Don 2: The King Is Back, also known as Don 2, is a 2011 Indian Hindi-language action thriller film written, co-produced and directed by Farhan Akhtar. It is the second installment in the Don reboot series. Jointly produced by Excel Entertainment and Red Chillies Entertainment, the film stars  Shah Rukh Khan as the titular anti-hero, with Priyanka Chopra, Lara Dutta, Om Puri, Boman Irani, Nawab Shah, Alyy Khan, Rajesh Khattar, Sahil Shroff and Kunal Kapoor playing supporting roles. A sequel to Don (2006), Khan appears as the titular character. The film's story takes place 5 years after the previous film when Don (Shah Rukh Khan), a ruthless international drug lord, plans to take over the European drug cartel. Meanwhile, Roma (Priyanka Chopra) has joined the Interpol to hunt him down.

The film's music was composed by Shankar–Ehsaan–Loy, while Javed Akhtar wrote the lyrics. Jason West served as the film's cinematographer and Anand Subaya was its editor. After the success of the first film, Akhtar had planned a sequel in 2010 which did not work out. It was then officially announced in early 2010, with filming scheduled to begin later that year. Principal photography took place in Berlin, where it was shot extensively. To date, this film marks the last directional venture of Akhtar.

Don 2 was released on 23 December 2011 in 2D and 3D formats, which also included dubbed versions in Telugu and Tamil languages. It received mixed-to-positive reviews from critics, receiving praise for its story, cinematography, production design, soundtrack, background score, action sequences and performances of the cast, but criticism for its pacing. With a box office gross of over , Don 2 was a global box office success. At the time of its release, the film was the 2nd highest-grossing Indian film of 2011.

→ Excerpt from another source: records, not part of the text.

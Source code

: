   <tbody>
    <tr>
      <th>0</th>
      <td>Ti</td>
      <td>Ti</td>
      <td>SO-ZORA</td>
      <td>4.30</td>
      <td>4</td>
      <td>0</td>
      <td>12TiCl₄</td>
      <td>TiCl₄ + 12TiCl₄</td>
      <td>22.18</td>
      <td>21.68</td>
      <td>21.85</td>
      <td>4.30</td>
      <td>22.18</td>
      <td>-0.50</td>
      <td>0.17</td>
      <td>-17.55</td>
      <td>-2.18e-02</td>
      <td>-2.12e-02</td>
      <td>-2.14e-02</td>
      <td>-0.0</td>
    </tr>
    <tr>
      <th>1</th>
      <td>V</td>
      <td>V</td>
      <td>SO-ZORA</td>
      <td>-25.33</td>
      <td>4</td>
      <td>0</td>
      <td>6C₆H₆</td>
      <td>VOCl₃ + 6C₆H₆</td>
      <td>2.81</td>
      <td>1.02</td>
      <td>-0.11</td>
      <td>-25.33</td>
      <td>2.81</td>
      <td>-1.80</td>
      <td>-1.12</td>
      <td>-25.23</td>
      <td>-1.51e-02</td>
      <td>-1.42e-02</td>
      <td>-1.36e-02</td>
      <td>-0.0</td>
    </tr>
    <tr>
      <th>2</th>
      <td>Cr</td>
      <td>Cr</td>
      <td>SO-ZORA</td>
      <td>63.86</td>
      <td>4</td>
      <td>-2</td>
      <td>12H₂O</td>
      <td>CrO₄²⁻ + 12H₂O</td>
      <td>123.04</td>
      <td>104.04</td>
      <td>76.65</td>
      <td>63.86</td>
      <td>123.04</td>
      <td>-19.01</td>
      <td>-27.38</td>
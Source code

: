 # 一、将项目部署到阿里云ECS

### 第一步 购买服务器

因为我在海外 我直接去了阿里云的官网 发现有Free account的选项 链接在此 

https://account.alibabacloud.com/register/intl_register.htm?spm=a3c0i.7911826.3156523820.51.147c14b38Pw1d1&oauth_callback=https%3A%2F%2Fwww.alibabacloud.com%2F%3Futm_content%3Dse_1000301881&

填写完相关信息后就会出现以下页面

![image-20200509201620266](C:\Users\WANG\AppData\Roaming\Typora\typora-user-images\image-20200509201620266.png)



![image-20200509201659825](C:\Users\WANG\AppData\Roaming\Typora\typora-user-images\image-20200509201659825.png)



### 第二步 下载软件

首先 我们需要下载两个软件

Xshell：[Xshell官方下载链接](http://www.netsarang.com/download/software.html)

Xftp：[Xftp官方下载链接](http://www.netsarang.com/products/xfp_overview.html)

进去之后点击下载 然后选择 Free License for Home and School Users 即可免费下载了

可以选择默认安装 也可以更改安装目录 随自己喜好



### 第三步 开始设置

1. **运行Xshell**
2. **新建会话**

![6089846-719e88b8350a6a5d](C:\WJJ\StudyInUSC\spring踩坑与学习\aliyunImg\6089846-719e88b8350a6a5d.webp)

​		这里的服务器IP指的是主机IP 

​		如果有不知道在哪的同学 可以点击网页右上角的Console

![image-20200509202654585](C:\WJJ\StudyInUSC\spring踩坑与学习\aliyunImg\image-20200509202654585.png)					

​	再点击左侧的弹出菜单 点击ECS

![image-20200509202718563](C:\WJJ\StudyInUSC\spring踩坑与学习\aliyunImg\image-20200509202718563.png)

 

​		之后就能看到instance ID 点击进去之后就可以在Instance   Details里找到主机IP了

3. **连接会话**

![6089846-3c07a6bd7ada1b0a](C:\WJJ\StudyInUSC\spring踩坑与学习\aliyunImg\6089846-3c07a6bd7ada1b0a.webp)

Don 2 received a number of accolades across various ceremonies in India. At the 57th Filmfare Awards, Don 2 received 5 including Best Film, Best Director (Farhan) and Best Actor (Khan), and won 2 awards – Best Action and Best Sound Design.

Plot 
Five years after the events of Don, the European drug cartel bosses meet in the French Riviera on a yacht to discuss a new threat emerging from Asia: Don is jeopardizing their business by undercutting their prices and they decree that he must die. Living in Thailand for the last five years, Don goes to a remote settlement to pick up a shipment of cocaine. He gets cornered by his own allies who reveal to him that once he is killed, the cocaine from Asia will be open for sale in Europe and they will usurp all the profits. Don makes his way out by killing all his allies and destroying the entire settlement. Later, Don returns to Malaysia, surrendering to Roma, who has joined Interpol, and Inspector Malik. He is sentenced to death and sent to prison, where he meets old rival Vardhaan.

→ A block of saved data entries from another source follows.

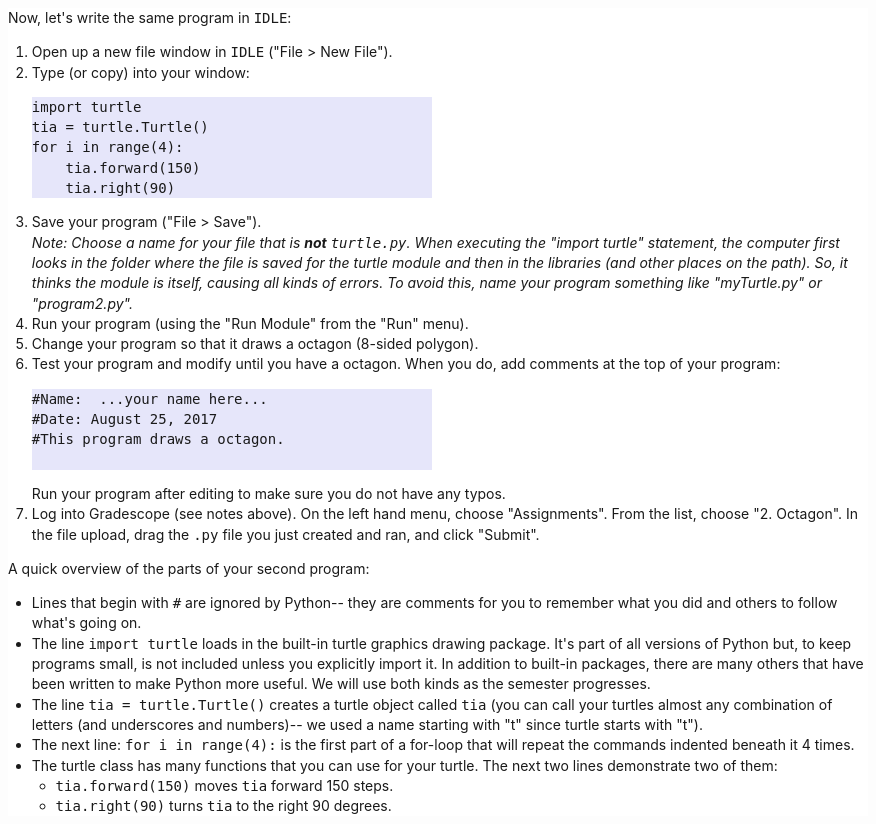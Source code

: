 </p><p>Now, let's write the same program in <tt>IDLE</tt>:
</p><ol>
	<li>  Open up a new file window in <tt>IDLE</tt> ("File &gt; New File").
	</li><li> Type (or copy) into your window:
<pre style="background-color:lavender;width:400px">import turtle
tia = turtle.Turtle()
for i in range(4):
    tia.forward(150)
    tia.right(90)
</pre>	
	</li><li> Save your program ("File &gt; Save"). <br>
	<i>Note:  Choose a name for your file that is <b>not</b> <tt>turtle.py</tt>. 
		When executing the "import turtle" statement, the computer first looks in the folder where the file is saved for the turtle module and then in the libraries (and other places on the path).  So, it thinks the module is itself, causing all kinds of errors.  To avoid this, name your program something like "myTurtle.py" or "program2.py".</i>
	</li><li> Run your program (using the "Run Module" from the "Run" menu).  
	</li><li> Change your program so that it draws a octagon (8-sided polygon).
	</li><li> Test your program and modify until you have a octagon.  When you do, add comments at the top of your program:
<pre style="background-color:lavender;width:400px">#Name:  ...your name here...
#Date: August 25, 2017
#This program draws a octagon.
	</pre>
	Run your program after editing to make sure you do not have any typos.
	</li><li> Log into Gradescope (see notes above).  On the left hand menu, choose "Assignments".  From the list, choose "2. Octagon".
	In the file upload, drag the <tt>.py</tt> file you just created and ran, and click "Submit".

</li></ol>

<p>
A quick overview of the parts of your second program:
</p><ul>
	<li> Lines that begin with <tt>#</tt> are ignored by Python-- they are comments for you to remember what you did and others to follow what's going on.
	</li><li> The line <tt>import turtle</tt> loads in the built-in turtle graphics drawing package.  It's part of all versions of Python but, to keep programs small, is not included unless you explicitly import it.  In addition to built-in packages, there are many others that have been written to make Python more useful.  We will use both kinds as the semester progresses.
	</li><li>  The line <tt>tia = turtle.Turtle()</tt> creates a turtle object called <tt>tia</tt> (you can call your turtles almost any combination of letters (and underscores and numbers)-- we used a name starting with "t" since turtle starts with "t").  
	</li><li> The next line:  <tt>for i in range(4):</tt> is the first part of a for-loop that will repeat the commands indented beneath it 4 times.
	</li><li> The turtle class has many functions that you can use for your turtle.  The next two lines demonstrate two of them:
	<ul>
	    <li> <tt>tia.forward(150)</tt> moves <tt>tia</tt> forward 150 steps.
    	</li><li> <tt>tia.right(90)</tt> turns <tt>tia</tt> to the right 90 degrees.
    </li></ul>
</li></ul>
</div>
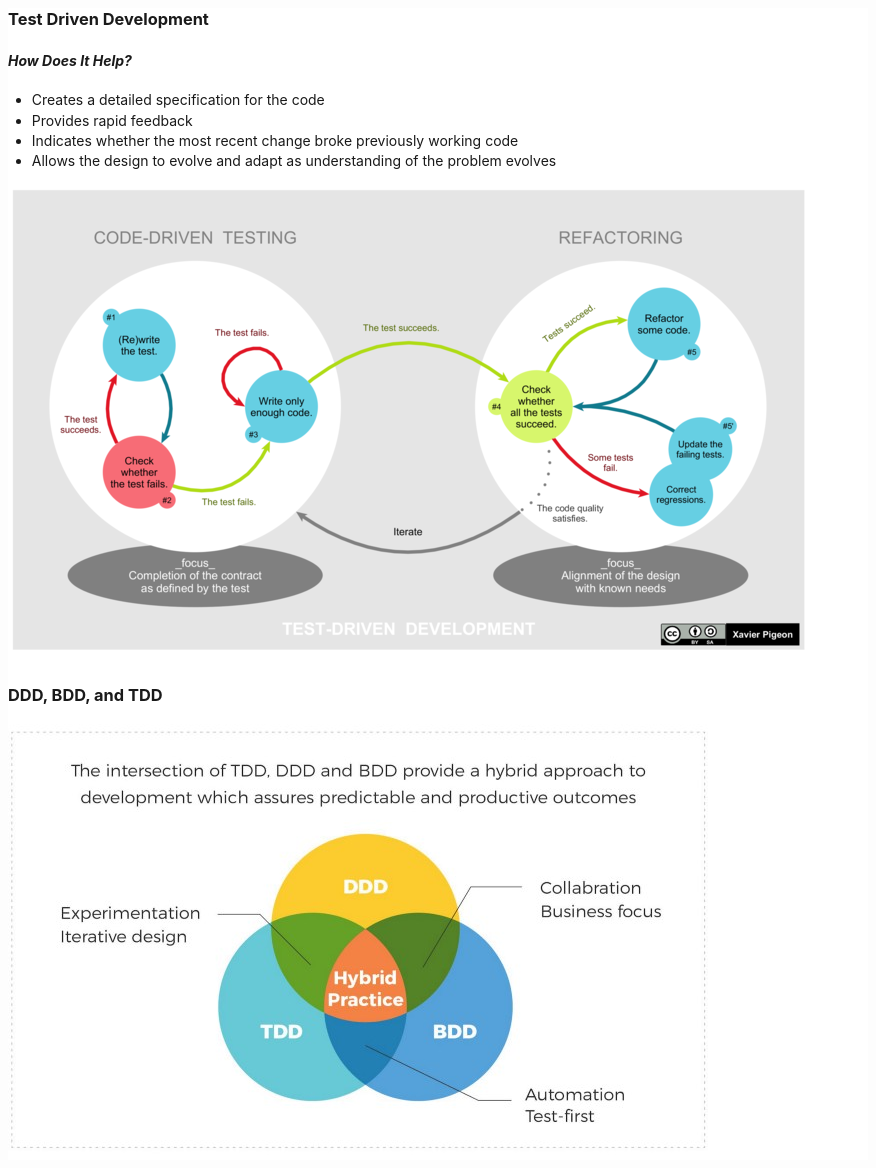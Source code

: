 

### Test Driven Development
#### _How Does It Help?_
* Creates a detailed specification for the code
* Provides rapid feedback
* Indicates whether the most recent change broke previously working code
* Allows the design to evolve and adapt as understanding of the problem evolves



![TDD](images/bdd-tdd/TDD_Lifecycle.png)



### DDD, BDD, and TDD
![TDD](images/bdd-tdd/ddd-bdd-tdd.jpg)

Initially, Vardhaan tries to exact revenge on Don for having him imprisoned five years back, he patches up with Don when the latter offers him an opportunity to escape with him. Don and Vardhaan eventually break out by poisoning the other inmates. In Zurich, Don meets trusted companion Ayesha, and they retrieve a tape from a secret locker whose key was under Vardhaan's possession. It shows J.K. Diwan, vice-president of the Euro-printing DZB (Deutsche Zentral Bank) bribing Singhania to kill James Werden, the original choice for the President of the DZB so that Diwan's superior, Fabian Kohl would become the new president. Singhania was killed by Vardhaan five years earlier. Don blackmails Diwan into giving him the bank's blueprints so he can steal the printing plates. Diwan gives him fake blueprints and hires Abdul Jabbar, a deadly assassin. 

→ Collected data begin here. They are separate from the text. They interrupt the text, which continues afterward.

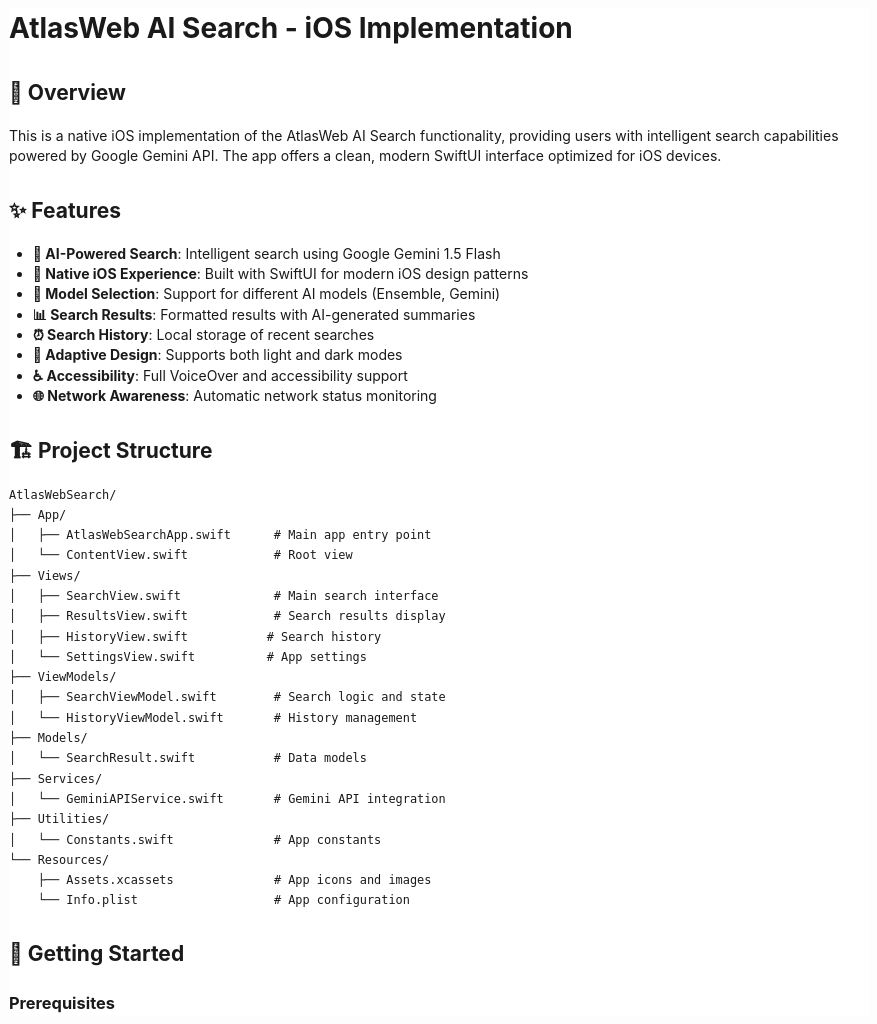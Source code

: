 # AtlasWeb AI Search - iOS Implementation

## 📱 Overview

This is a native iOS implementation of the AtlasWeb AI Search functionality, providing users with intelligent search capabilities powered by Google Gemini API. The app offers a clean, modern SwiftUI interface optimized for iOS devices.

## ✨ Features

- **🧠 AI-Powered Search**: Intelligent search using Google Gemini 1.5 Flash
- **📱 Native iOS Experience**: Built with SwiftUI for modern iOS design patterns
- **🔄 Model Selection**: Support for different AI models (Ensemble, Gemini)
- **📊 Search Results**: Formatted results with AI-generated summaries
- **⏰ Search History**: Local storage of recent searches
- **🎨 Adaptive Design**: Supports both light and dark modes
- **♿ Accessibility**: Full VoiceOver and accessibility support
- **🌐 Network Awareness**: Automatic network status monitoring

## 🏗️ Project Structure

```
AtlasWebSearch/
├── App/
│   ├── AtlasWebSearchApp.swift      # Main app entry point
│   └── ContentView.swift            # Root view
├── Views/
│   ├── SearchView.swift             # Main search interface
│   ├── ResultsView.swift            # Search results display
│   ├── HistoryView.swift           # Search history
│   └── SettingsView.swift          # App settings
├── ViewModels/
│   ├── SearchViewModel.swift        # Search logic and state
│   └── HistoryViewModel.swift       # History management
├── Models/
│   └── SearchResult.swift           # Data models
├── Services/
│   └── GeminiAPIService.swift       # Gemini API integration
├── Utilities/
│   └── Constants.swift              # App constants
└── Resources/
    ├── Assets.xcassets              # App icons and images
    └── Info.plist                   # App configuration
```

## 🚀 Getting Started

### Prerequisites
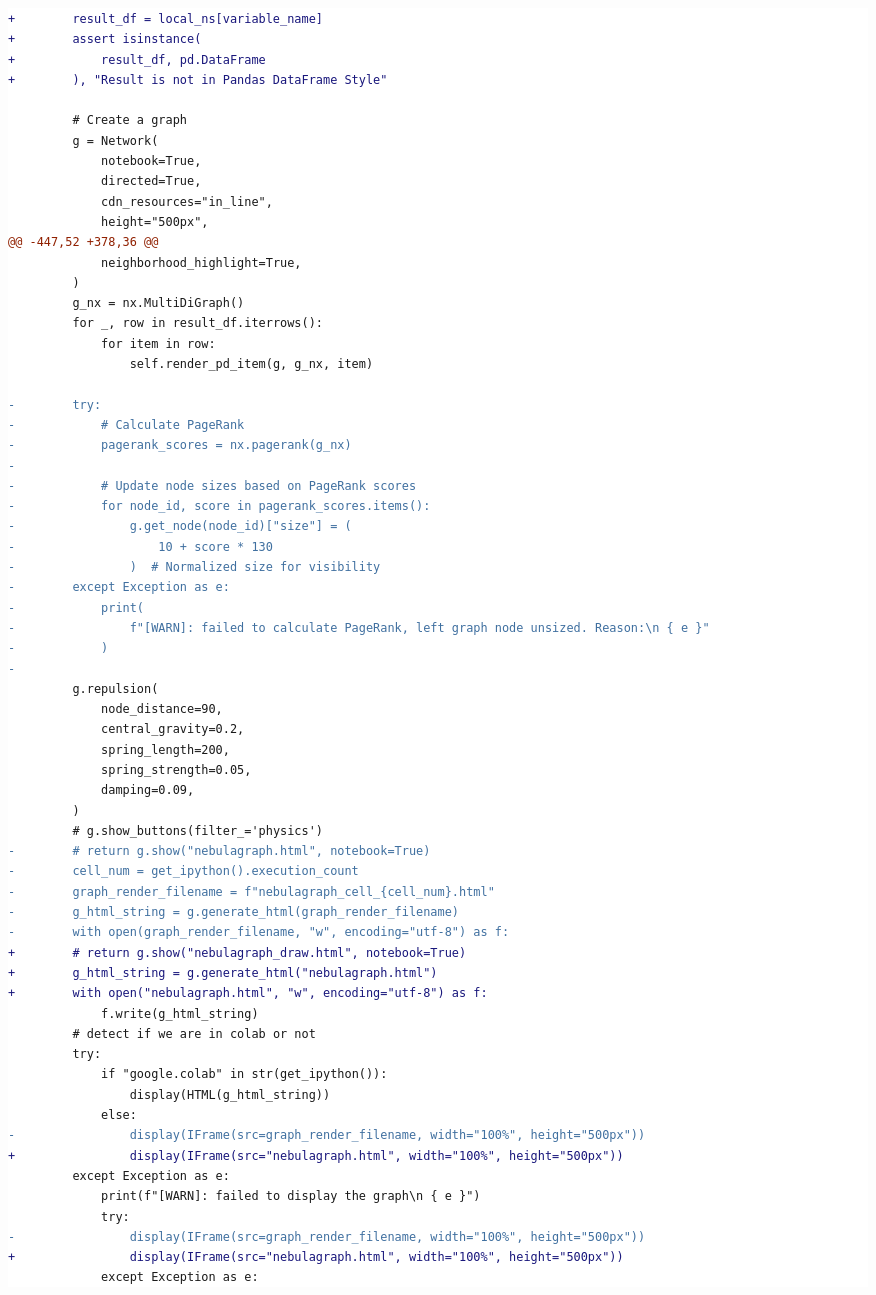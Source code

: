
 ```diff
+        result_df = local_ns[variable_name]
+        assert isinstance(
+            result_df, pd.DataFrame
+        ), "Result is not in Pandas DataFrame Style"
 
         # Create a graph
         g = Network(
             notebook=True,
             directed=True,
             cdn_resources="in_line",
             height="500px",
@@ -447,52 +378,36 @@
             neighborhood_highlight=True,
         )
         g_nx = nx.MultiDiGraph()
         for _, row in result_df.iterrows():
             for item in row:
                 self.render_pd_item(g, g_nx, item)
 
-        try:
-            # Calculate PageRank
-            pagerank_scores = nx.pagerank(g_nx)
-
-            # Update node sizes based on PageRank scores
-            for node_id, score in pagerank_scores.items():
-                g.get_node(node_id)["size"] = (
-                    10 + score * 130
-                )  # Normalized size for visibility
-        except Exception as e:
-            print(
-                f"[WARN]: failed to calculate PageRank, left graph node unsized. Reason:\n { e }"
-            )
-
         g.repulsion(
             node_distance=90,
             central_gravity=0.2,
             spring_length=200,
             spring_strength=0.05,
             damping=0.09,
         )
         # g.show_buttons(filter_='physics')
-        # return g.show("nebulagraph.html", notebook=True)
-        cell_num = get_ipython().execution_count
-        graph_render_filename = f"nebulagraph_cell_{cell_num}.html"
-        g_html_string = g.generate_html(graph_render_filename)
-        with open(graph_render_filename, "w", encoding="utf-8") as f:
+        # return g.show("nebulagraph_draw.html", notebook=True)
+        g_html_string = g.generate_html("nebulagraph.html")
+        with open("nebulagraph.html", "w", encoding="utf-8") as f:
             f.write(g_html_string)
         # detect if we are in colab or not
         try:
             if "google.colab" in str(get_ipython()):
                 display(HTML(g_html_string))
             else:
-                display(IFrame(src=graph_render_filename, width="100%", height="500px"))
+                display(IFrame(src="nebulagraph.html", width="100%", height="500px"))
         except Exception as e:
             print(f"[WARN]: failed to display the graph\n { e }")
             try:
-                display(IFrame(src=graph_render_filename, width="100%", height="500px"))
+                display(IFrame(src="nebulagraph.html", width="100%", height="500px"))
             except Exception as e:
```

However, Don escapes, and with no other choice, Diwan gives him the original blueprints. Roma and Malik arrive in Berlin and unsuccessfully interrogate Diwan, after having found evidence of him being involved with Don in some illegal activity, while Don and his team execute a bank robbery. After stealing the printing plates, Don is betrayed by Vardhaan and Jabbar but escapes. Another team member, Sameer, calls the police on Don and he is arrested. Don blackmails Diwan into giving him German immunity in exchange for erasing the evidence of him being involved in the murder of James Warden. He then negotiates with the German police and Interpol over surrendering the plates and a disc containing details of the European underworld in exchange for the safety of the hostages and defusing the bombs in the bank. 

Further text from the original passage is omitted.